Eurasian Blackcap Causes Suburban Chaos
Just hours after frigid temperatures brought snow to the Western Cape mountain ranges, the sky cleared, and with the sun came an unbelievable rare bird sighting out of the town of Durbanville. A Eurasian Blackcap was photographed on a feeder in the garden of David Hall, in the suburb of Vierlanden. A rare bird alert was sent out to its presence at around midday on Sunday, and saw twitchers from around the greater Cape Town area swarm to the quiet suburb in an attempt to twitch what is a provincial first.

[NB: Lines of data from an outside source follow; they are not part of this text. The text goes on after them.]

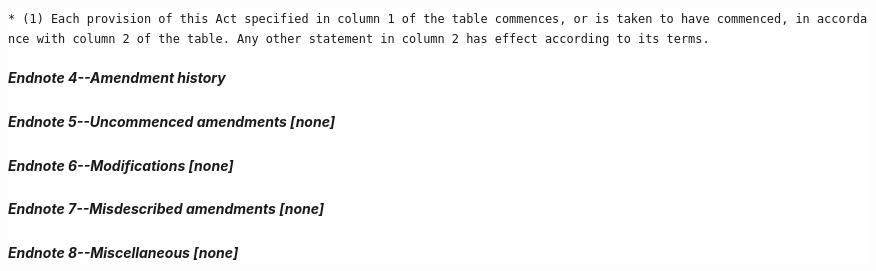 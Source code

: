     * (1) Each provision of this Act specified in column 1 of the table commences, or is taken to have commenced, in accordance with column 2 of the table. Any other statement in column 2 has effect according to its terms.

##### Endnote 4--Amendment history

##### Endnote 5--Uncommenced amendments [none]

##### Endnote 6--Modifications [none]

##### Endnote 7--Misdescribed amendments [none]

##### Endnote 8--Miscellaneous [none]

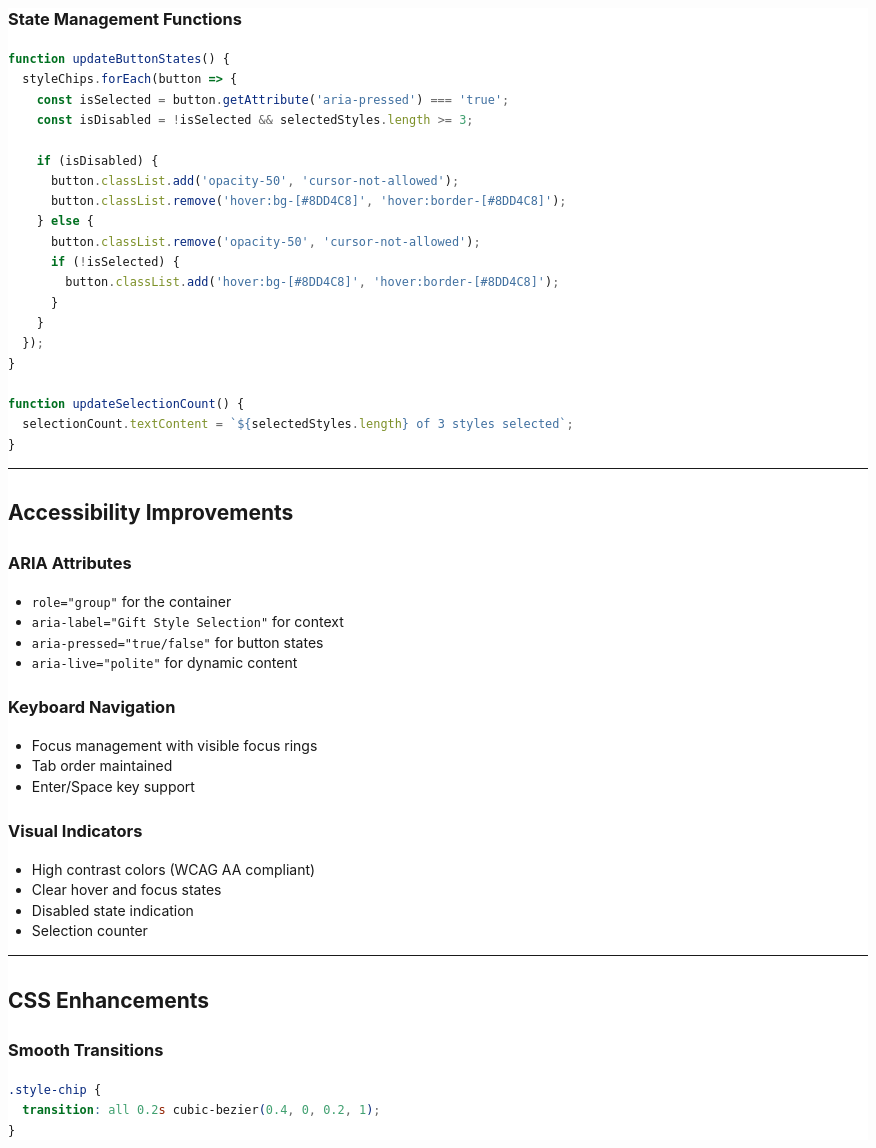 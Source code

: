 ### **State Management Functions**
```javascript
function updateButtonStates() {
  styleChips.forEach(button => {
    const isSelected = button.getAttribute('aria-pressed') === 'true';
    const isDisabled = !isSelected && selectedStyles.length >= 3;
    
    if (isDisabled) {
      button.classList.add('opacity-50', 'cursor-not-allowed');
      button.classList.remove('hover:bg-[#8DD4C8]', 'hover:border-[#8DD4C8]');
    } else {
      button.classList.remove('opacity-50', 'cursor-not-allowed');
      if (!isSelected) {
        button.classList.add('hover:bg-[#8DD4C8]', 'hover:border-[#8DD4C8]');
      }
    }
  });
}

function updateSelectionCount() {
  selectionCount.textContent = `${selectedStyles.length} of 3 styles selected`;
}
```

---

## Accessibility Improvements

### **ARIA Attributes**
- `role="group"` for the container
- `aria-label="Gift Style Selection"` for context
- `aria-pressed="true/false"` for button states
- `aria-live="polite"` for dynamic content

### **Keyboard Navigation**
- Focus management with visible focus rings
- Tab order maintained
- Enter/Space key support

### **Visual Indicators**
- High contrast colors (WCAG AA compliant)
- Clear hover and focus states
- Disabled state indication
- Selection counter

---

## CSS Enhancements

### **Smooth Transitions**
```css
.style-chip {
  transition: all 0.2s cubic-bezier(0.4, 0, 0.2, 1);
}
```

Cars lined up along both sides of the small Vierlanden roads, as individuals filtered through the home of the residents, who were kind enough to open it up to birders who were attempting to twitch. The first on the scene were those living in close proximity, primarily residents of either the Northern Suburbs or Stellenbosch. The bird was picked up with ease after a short period of waiting, with the initial twitchers getting excellent views of the bird.
Around 50 people lined the patio of the house, as the gathering continued to increase in numbers. Despite being in-and-out of the garden, the bird was considered to be fairly reliable. That was until it remained ‘out’ for an hour, then two hours…
Despite the large number of twitchers present, only a small handful of the first who arrived had managed to see the bird. As the light began to dim, so did the faces of those who had made the — in many cases, lengthy — drive through to Durbanville. The sun set without the bird returning to the garden.
The following day, Monday the 17th July 2017, the bird was once again picked up at around 11am. The house owners had opened up their garden once again between 11:00 and 13:00, to allow for the chance at another crack at the bird. It didn’t take long before it was picked up by those who were there early. The alert went out and the suburb was soon, once again, filled with cars lining the streets. Perhaps even more visitors than the first day, both the patio and the garden were lined with individuals, bins and cameras in hand.
The events of the day, for those who had again not been there immediately, felt eerily similar to that of the day prior. The crowd waited for the full time period, but the bird again did not show. The twitchers filtered out at 13:00 as requested, most of whom left with the same sinking feeling they had the night prior.
** Eurasian Blackcaps are rare vagrants to Southern Africa with less than 30 records for the subregion. The are typically seen in summer, so a winter bird is even more peculiar. This record was the first for the Western Cape province.